A other thing, the spot she had thrown me, she was acting more alert and tense when we went over there before at one point in the ride, but then seemed to calm down, u til we turned away from it(didn't see anything there), and then withou warning she flipped out. The bucks were INSANE. She wanted me OFF. Any help/advice would be great. I love this horse and wi be checking into everything that could have caused this, but just wondering what your thoughts are?
_Posted via Mobile Device_


----------



## Autumnlove (Jul 17, 2014)

Also sorry for the typos, I'm on my phone, and perocet lol.
_Posted via Mobile Device_


----------



## Saddlebag (Jan 17, 2011)

Any time a horse begins to go on alert, that's the time to divert it's attention with tight circles this way and that until you feel her relax. Now the thing is, you must not look at yet stay relaxed where she went on alert or it confirms in her mind that she was right to be worried. As long as you keep her feet busy with bending she won't think about anything worrisome. If you do this and you feel her tighten, just keep doing it. She'll get tired of the circles as it's harder work for her.


----------



## TessaMay (Jul 26, 2013)

It sounds to me like there was something in that spot that you could not see that set her off. I would guess, since she bolted a little then started bucking that something hurt her, like bees or a horse fly.


----------



## BlueSpark (Feb 22, 2012)

there are certain horses(and people) that are really good at hiding or putting up with things, until one day they hit the breaking point. Up to that point, they will show only very slight signs that they are nervous/anxious/irritated. So break it down. There are 3 reasons horses buck;

-pain
-fear
-disrespect

if its pain it can be solved by checking saddle fit, teeth, a chiro appointment and maybe a vet check.

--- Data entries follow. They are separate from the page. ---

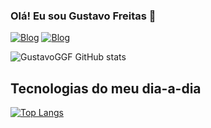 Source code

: ### Olá! Eu sou Gustavo Freitas 👋

[![Blog](https://img.shields.io/badge/LinkedIn-0077B5?style=for-the-badge&logo=linkedin&logoColor=white)](https://www.linkedin.com/in/gustavo-freitas-82a136206/) [![Blog](https://img.shields.io/badge/Instagram-E4405F?style=for-the-badge&logo=instagram&logoColor=white)](https://instagram.com/gustavo_freitasgf)

![GustavoGGF GitHub stats](https://github-readme-stats.vercel.app/api?username=GustavoGGF&show_icons=true&theme=radical)

## Tecnologias do meu dia-a-dia

[![Top Langs](https://github-readme-stats.vercel.app/api/top-langs/?username=GustavoGGF&demo=true)](https://github.com/anuraghazra/github-readme-stats)
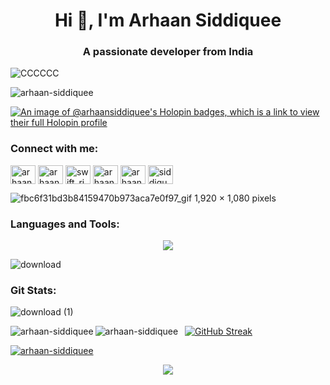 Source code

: <h1 align="center">Hi 👋, I'm Arhaan Siddiquee</h1>
<h3 align="center">A passionate developer from India</h3>

![CCCCCC](https://github.com/user-attachments/assets/6c9b29de-762b-4e16-83df-f2cfb69825e0)

<p align="left"> <img src="https://komarev.com/ghpvc/?username=arhaan-siddiquee&label=Profile%20views&color=0e75b6&style=flat" alt="arhaan-siddiquee" /> </p>


[![An image of @arhaansiddiquee's Holopin badges, which is a link to view their full Holopin profile](https://holopin.me/arhaansiddiquee)](https://holopin.io/@arhaansiddiquee)

<h3 align="left">Connect with me:</h3>
<p align="left">
<a href="https://linkedin.com/in/arhaansiddiquee" target="blank"><img align="center" src="https://raw.githubusercontent.com/rahuldkjain/github-profile-readme-generator/master/src/images/icons/Social/linked-in-alt.svg" alt="arhaansiddiquee" height="30" width="40" /></a>
<a href="https://www.behance.net/arhaansiddiquee" target="blank"><img align="center" src="https://raw.githubusercontent.com/rahuldkjain/github-profile-readme-generator/master/src/images/icons/Social/behance.svg" alt="arhaansiddiquee" height="30" width="40" /></a>
<a href="https://www.codechef.com/users/swift_ring_16" target="blank"><img align="center" src="https://cdn.jsdelivr.net/npm/simple-icons@3.1.0/icons/codechef.svg" alt="swift_ring_16" height="30" width="40" /></a>
<a href="https://www.hackerrank.com/arhaansiddiquee" target="blank"><img align="center" src="https://raw.githubusercontent.com/rahuldkjain/github-profile-readme-generator/master/src/images/icons/Social/hackerrank.svg" alt="arhaansiddiquee" height="30" width="40" /></a>
<a href="https://www.leetcode.com/arhaan_siddiquee" target="blank"><img align="center" src="https://raw.githubusercontent.com/rahuldkjain/github-profile-readme-generator/master/src/images/icons/Social/leet-code.svg" alt="arhaan_siddiquee" height="30" width="40" /></a>
<a href="https://auth.geeksforgeeks.org/user/siddiqueubn9" target="blank"><img align="center" src="https://raw.githubusercontent.com/rahuldkjain/github-profile-readme-generator/master/src/images/icons/Social/geeks-for-geeks.svg" alt="siddiqueubn9" height="30" width="40" /></a>
</p>

![fbc6f31bd3b84159470b973aca7e0f97_gif 1,920 × 1,080 pixels](https://github.com/user-attachments/assets/4172f02e-b28c-4fe7-a04c-553eab7becd1)


<h3 align="left">Languages and Tools:</h3>
<p align="center">
  <img src="https://skillicons.dev/icons?i=c,cpp,css,autocad,figma,flask,git,html,java,js,linux,matlab,mongodb,mysql,octave,php,py,react,tailwind"/>
</p>


![download](https://github.com/user-attachments/assets/dfc5137f-a58b-4ab3-a446-4b882e1f1725)

<h3 align="left">Git Stats:</h3>

![download (1)](https://github.com/user-attachments/assets/9e5023a7-0a8f-4460-bbe8-affbe38ee666)

<p><img align="left" src="https://gitmystat.vercel.app/top?theme=dark&username=Arhaan-Siddiquee&layout=bar" alt="arhaan-siddiquee" /></p>

<p>&nbsp;<img align="left" src="https://gitmystat.vercel.app/user?theme=dark&username=Arhaan-Siddiquee" alt="arhaan-siddiquee" />
<a href="https://git.io/streak-stats"><img src="https://nirzak-streak-stats.vercel.app?user=Arhaan-Siddiquee&theme=dark&card_width=350&background=EB545400" alt="GitHub Streak"/></a></p>
<p align="left"> <a href="https://github.com/ryo-ma/github-profile-trophy"><img src="https://github-profile-trophy.vercel.app/?username=Arhaan-Siddiquee&no-bg=true" alt="arhaan-siddiquee" /></a> </p>

<p align="center">
  <img src="https://github.com/user-attachments/assets/e91cd367-6da9-4144-bab0-1004f1c785bc" />
</p>


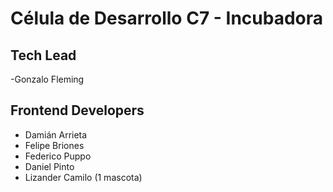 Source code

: # Célula de Desarrollo C7 - Incubadora

## Tech Lead
-Gonzalo Fleming

## Frontend Developers
- Damián Arrieta
- Felipe Briones
- Federico Puppo
- Daniel Pinto 
- Lizander Camilo (1 mascota) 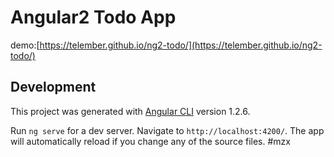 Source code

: # Angular2 Todo App
demo:[https://telember.github.io/ng2-todo/](https://telember.github.io/ng2-todo/)

## Development 

This project was generated with [Angular CLI](https://github.com/angular/angular-cli) version 1.2.6.

Run `ng serve` for a dev server. Navigate to `http://localhost:4200/`. The app will automatically reload if you change any of the source files. #mzx

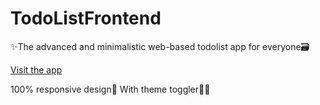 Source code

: # TodoListFrontend
✨The advanced and minimalistic web-based todolist app for everyone🗃

[Visit the app](https://idiary.netlify.app/)

100% responsive design💫
With theme toggler🌝🌚
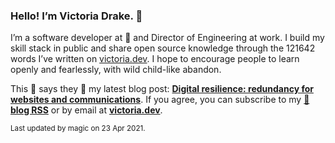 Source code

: ### Hello! I’m Victoria Drake. 👋

I’m a software developer at 💜 and Director of Engineering at work. I build my skill stack in public and share open source knowledge through the 121642 words I’ve written on [victoria.dev](https://victoria.dev). I hope to encourage people to learn openly and fearlessly, with wild child-like abandon.

This 🦊 says they 🎉 my latest blog post: **[Digital resilience: redundancy for websites and communications](https://victoria.dev/blog/digital-resilience-redundancy-for-websites-and-communications/)**. If you agree, you can subscribe to my [📡 **blog RSS**](https://victoria.dev/index.xml) or by email at [**victoria.dev**](https://victoria.dev).

<sub>Last updated by magic on 23 Apr 2021.</sub>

if its disrespect it would likely show up in tail swishing, ear pinning, resistance to basic commands, refusal to do what's asked, head tossing and often general bad manners on the ground. This can be fixed by respect building ground work and under saddle work, ideally under the guidance of someone experienced.

if its fear its solved by teaching trust building exercises, and desensitizing to remove the fear. A fear bucker needs to feel the rider is trustworthy and a good leader. When they trust you, they stop bucking.

I strongly suspect fear for this mare. My guess is that she is a naturally sweet, compliant, lower to middle herd type mare that's never had consistent leadership from a human. She's got to the point where she is willing to cooperate for riding, but when the going gets tough and she's scared she feels she has no one to turn to but herself, and when she tries to trust her instincts(RUN FROM THE SCAREY THING!!!!) you stop her, and she panics. The only way out in her mind is to get rid of the thing keeping her in the unsafe situation(you) so she can get back to safety.


----------



## Autumnlove (Jul 17, 2014)

Thanks for the replies. It honestly was so random she didn't give me warning and flew forward then bucked way hard, when we were previously just walking along perfectly fine. She only barely started running when she started violently bucking. It was just so random. I probably could have one rein stopped her in a split second when she initially started bolting but it happened so fast I didn't use the small window of opportunity I had quick enough. And before when she has spooked I have always been able to talk her through it and she will stop immediately, same with the bucking I tell her no, and she would stop. I was trying to stay calm and have her feed off that to calm down and I told her whoa its ok which always works but this time she just went nuts.
_Posted via Mobile Device_


----------



## Autumnlove (Jul 17, 2014)

@BlueSpark I posted before I read your post. I feel it may have been fear as well. She always trusts me though....even if she has gotten scared in the past by snakes, blowing bags, whatever shes been almost 100% trustworthy of me telling her its ok and staying calm and she reacts by calming down as well. She always calms when I do, even mid bolt. It must have been something pretty scary for her to have ignored me completely I think. That makes sense though that me trying to make her stop was keeping her next to the scary thing, whatever it was, so she reacted by bucking. 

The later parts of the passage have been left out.